• Extracted records:
/---
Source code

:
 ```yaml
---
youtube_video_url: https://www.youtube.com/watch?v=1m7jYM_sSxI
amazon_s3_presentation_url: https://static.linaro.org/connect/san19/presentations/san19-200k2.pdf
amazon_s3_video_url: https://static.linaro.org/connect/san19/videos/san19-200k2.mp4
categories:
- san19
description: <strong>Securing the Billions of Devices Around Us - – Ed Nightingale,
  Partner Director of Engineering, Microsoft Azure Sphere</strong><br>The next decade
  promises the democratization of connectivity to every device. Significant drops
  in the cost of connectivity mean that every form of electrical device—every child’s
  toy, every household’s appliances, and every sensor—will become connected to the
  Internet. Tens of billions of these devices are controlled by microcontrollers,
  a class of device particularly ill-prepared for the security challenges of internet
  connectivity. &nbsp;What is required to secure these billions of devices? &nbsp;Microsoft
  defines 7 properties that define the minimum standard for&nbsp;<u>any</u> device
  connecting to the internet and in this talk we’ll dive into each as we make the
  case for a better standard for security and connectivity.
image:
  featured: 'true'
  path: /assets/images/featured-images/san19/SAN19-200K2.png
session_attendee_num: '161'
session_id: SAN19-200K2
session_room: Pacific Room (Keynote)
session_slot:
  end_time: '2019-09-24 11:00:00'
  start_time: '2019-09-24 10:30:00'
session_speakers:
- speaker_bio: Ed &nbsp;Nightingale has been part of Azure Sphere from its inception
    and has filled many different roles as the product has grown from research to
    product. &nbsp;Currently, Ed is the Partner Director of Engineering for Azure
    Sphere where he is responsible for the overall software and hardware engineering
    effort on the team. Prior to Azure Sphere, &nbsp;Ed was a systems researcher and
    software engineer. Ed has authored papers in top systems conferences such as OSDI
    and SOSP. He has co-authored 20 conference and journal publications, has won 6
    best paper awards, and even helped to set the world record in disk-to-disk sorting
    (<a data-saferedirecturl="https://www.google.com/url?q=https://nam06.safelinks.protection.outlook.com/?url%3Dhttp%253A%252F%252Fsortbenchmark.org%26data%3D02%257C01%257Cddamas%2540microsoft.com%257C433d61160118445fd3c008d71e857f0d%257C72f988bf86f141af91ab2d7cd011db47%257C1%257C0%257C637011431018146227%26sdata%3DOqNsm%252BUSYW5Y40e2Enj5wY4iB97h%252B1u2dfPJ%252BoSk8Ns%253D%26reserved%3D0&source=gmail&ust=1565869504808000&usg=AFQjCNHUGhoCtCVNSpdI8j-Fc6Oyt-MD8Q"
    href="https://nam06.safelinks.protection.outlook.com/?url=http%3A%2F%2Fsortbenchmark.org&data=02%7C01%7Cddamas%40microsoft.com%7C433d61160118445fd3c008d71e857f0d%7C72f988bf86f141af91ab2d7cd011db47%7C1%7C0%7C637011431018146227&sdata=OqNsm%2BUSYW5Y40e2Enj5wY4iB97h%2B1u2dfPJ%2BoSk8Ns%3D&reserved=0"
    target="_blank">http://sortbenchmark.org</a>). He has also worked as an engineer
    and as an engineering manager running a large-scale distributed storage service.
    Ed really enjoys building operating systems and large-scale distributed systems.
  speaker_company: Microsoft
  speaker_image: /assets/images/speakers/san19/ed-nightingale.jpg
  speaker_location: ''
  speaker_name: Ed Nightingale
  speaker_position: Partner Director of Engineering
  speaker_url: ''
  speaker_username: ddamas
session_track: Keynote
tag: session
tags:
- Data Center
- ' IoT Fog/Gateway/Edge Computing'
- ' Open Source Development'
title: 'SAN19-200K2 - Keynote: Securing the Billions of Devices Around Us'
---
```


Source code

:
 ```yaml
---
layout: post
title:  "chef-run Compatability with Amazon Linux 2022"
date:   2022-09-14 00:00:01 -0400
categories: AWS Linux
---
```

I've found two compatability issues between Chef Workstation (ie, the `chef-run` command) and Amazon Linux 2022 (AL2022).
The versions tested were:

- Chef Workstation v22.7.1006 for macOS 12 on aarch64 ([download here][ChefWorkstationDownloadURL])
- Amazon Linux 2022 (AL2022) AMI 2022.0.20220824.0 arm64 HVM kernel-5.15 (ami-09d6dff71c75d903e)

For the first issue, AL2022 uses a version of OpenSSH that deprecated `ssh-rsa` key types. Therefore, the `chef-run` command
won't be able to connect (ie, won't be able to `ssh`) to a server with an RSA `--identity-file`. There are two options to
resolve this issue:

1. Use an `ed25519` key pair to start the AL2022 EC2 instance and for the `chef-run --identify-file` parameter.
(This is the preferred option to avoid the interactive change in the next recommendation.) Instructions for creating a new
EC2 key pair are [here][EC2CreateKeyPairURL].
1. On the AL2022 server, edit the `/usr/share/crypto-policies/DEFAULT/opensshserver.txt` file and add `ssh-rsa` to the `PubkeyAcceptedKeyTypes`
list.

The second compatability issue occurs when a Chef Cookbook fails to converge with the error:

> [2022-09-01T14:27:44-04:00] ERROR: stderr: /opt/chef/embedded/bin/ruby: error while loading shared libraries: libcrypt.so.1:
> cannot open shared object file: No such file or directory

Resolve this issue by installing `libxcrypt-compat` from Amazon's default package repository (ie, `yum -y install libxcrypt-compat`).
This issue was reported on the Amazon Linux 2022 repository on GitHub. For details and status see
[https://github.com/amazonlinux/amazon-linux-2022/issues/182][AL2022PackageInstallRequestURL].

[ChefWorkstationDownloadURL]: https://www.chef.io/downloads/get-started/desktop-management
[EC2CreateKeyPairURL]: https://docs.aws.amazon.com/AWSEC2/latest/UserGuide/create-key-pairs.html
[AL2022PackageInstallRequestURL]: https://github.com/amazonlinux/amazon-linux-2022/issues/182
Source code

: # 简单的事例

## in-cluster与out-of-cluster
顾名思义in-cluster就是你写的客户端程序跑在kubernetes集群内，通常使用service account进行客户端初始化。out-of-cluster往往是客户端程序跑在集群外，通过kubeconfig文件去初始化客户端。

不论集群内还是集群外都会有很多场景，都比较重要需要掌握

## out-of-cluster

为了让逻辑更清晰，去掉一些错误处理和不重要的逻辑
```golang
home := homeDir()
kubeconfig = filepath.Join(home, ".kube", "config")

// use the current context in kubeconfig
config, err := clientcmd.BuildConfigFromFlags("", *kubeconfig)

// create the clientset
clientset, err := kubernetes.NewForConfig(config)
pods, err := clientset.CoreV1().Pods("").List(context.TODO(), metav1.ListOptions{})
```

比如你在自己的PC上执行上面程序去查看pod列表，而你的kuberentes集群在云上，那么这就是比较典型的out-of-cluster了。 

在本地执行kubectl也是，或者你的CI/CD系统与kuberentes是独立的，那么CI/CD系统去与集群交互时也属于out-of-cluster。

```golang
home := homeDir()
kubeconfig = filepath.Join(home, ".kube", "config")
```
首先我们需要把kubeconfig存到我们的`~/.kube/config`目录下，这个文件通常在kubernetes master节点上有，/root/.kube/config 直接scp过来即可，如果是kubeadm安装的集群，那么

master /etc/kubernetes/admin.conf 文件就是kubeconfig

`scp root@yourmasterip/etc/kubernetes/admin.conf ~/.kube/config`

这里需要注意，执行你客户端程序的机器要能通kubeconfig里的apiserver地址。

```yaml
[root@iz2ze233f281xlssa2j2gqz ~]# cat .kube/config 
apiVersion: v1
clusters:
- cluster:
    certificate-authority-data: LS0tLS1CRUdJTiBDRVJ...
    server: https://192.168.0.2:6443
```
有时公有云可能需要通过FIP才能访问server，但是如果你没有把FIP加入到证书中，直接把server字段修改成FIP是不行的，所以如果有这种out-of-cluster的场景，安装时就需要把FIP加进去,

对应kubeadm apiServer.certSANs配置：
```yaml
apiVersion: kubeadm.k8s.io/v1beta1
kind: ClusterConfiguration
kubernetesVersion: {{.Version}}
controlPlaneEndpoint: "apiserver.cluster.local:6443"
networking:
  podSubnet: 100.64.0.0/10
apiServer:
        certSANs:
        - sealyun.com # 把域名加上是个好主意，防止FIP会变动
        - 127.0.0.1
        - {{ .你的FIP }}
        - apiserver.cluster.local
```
\---
• PROBLEM REQUIREMENTS:
Go through the records above and, whenever a line includes the word "linaro", copy it.

• SOLUTION:
amazon_s3_presentation_url: https://static.linaro.org/connect/san19/presentations/san19-200k2.pdf
amazon_s3_video_url: https://static.linaro.org/connect/san19/videos/san19-200k2.mp4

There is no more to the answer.